Exercise description | Could you copy every line of the data that contains "Resource"?

Stored items from a collection
┌──

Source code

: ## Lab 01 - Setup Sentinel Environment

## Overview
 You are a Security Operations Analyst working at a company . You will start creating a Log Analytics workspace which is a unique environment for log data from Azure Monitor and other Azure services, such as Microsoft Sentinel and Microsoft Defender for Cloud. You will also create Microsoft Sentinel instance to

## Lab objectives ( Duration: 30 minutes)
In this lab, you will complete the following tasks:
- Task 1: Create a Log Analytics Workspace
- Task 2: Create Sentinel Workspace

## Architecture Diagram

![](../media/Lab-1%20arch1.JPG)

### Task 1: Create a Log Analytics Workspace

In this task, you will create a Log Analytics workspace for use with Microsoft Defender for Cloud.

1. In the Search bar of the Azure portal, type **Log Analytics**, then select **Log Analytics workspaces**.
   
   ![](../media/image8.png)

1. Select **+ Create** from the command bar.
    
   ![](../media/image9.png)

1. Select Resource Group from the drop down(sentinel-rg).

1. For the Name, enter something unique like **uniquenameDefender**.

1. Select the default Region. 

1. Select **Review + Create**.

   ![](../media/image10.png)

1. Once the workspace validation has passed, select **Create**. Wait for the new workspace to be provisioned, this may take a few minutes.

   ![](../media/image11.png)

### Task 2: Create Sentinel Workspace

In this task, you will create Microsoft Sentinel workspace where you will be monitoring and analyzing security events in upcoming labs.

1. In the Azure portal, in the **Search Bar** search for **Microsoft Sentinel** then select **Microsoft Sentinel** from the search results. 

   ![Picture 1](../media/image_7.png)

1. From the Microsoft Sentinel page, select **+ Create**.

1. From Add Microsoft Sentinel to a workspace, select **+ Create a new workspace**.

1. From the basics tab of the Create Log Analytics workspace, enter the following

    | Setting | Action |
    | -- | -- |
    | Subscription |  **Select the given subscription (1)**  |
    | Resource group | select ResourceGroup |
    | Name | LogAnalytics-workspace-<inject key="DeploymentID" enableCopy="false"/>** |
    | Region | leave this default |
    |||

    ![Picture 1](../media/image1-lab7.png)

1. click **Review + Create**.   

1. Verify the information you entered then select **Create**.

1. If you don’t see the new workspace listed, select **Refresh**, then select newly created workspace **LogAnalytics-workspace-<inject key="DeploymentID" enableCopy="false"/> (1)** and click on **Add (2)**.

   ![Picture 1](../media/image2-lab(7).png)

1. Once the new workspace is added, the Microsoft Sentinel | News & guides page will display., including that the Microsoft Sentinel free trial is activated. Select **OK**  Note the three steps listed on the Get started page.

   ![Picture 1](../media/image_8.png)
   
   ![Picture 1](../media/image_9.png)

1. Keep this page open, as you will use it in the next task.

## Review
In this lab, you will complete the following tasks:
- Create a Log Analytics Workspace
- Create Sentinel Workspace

└──

Answer to this problem |
1. Select Resource Group from the drop down(sentinel-rg).
    | Resource group | select ResourceGroup |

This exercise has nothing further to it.